Dataset entries:
++++++++

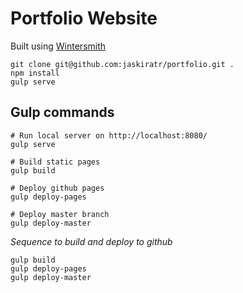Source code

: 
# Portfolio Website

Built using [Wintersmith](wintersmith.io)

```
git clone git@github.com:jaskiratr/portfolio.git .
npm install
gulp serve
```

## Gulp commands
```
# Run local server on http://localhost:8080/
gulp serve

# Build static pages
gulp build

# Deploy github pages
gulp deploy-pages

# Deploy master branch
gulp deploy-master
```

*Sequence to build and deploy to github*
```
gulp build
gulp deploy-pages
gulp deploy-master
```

++++++++

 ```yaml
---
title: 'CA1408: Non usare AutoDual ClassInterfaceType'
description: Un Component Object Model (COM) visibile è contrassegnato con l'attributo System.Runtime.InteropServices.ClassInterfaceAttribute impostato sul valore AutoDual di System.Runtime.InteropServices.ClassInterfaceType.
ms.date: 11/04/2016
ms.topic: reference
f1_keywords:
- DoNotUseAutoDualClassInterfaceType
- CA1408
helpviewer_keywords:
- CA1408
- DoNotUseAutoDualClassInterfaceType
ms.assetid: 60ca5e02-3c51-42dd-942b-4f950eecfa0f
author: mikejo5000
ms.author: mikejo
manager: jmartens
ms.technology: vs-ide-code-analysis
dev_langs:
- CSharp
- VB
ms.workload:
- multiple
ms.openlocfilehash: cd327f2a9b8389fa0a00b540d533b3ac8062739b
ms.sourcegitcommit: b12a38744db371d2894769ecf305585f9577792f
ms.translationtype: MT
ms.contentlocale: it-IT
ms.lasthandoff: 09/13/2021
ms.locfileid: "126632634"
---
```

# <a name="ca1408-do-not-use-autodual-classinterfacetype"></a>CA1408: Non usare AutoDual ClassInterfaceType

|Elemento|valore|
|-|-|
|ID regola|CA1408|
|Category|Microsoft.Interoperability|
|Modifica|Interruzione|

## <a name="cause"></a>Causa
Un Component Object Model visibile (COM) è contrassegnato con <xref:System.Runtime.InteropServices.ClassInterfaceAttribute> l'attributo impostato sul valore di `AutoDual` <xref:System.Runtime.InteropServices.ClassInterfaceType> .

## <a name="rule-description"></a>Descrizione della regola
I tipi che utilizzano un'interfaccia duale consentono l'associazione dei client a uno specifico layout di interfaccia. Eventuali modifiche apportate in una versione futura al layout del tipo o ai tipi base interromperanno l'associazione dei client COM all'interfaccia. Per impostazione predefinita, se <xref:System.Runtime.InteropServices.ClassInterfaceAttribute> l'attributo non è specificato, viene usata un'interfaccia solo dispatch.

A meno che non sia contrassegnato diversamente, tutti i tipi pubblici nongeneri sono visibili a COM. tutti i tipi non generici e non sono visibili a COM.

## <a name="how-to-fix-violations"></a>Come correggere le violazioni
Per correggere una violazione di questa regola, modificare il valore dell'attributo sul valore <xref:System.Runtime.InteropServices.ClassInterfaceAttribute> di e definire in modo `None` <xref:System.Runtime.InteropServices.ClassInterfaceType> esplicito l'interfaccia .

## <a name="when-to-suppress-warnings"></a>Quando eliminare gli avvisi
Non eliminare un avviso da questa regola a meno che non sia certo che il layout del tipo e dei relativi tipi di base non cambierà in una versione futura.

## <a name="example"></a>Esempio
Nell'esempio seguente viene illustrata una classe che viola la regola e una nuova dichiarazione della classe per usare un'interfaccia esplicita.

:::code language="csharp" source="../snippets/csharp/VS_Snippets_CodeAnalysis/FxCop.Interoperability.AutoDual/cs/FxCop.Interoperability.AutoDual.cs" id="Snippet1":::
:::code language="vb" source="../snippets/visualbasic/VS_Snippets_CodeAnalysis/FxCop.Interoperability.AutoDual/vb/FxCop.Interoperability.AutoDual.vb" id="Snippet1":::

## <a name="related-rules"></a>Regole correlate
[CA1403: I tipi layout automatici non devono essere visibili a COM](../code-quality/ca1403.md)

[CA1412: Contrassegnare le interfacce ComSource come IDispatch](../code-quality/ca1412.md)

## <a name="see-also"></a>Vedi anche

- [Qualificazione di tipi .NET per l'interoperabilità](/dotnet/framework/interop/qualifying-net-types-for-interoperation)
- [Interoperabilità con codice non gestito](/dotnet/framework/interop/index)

++++++++

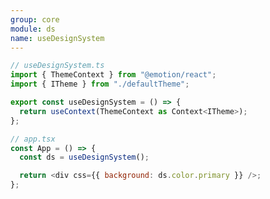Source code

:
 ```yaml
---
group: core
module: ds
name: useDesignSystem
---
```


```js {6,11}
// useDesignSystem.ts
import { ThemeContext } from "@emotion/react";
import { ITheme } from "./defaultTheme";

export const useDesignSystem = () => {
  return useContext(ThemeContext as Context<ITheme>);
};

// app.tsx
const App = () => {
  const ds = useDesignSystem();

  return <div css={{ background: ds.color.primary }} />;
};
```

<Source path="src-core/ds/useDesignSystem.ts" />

++++++++

* **Exercise objective**
Across the entries above, how many lines contain the string "description"? The number alone is the answer.

* **Output of the task**
2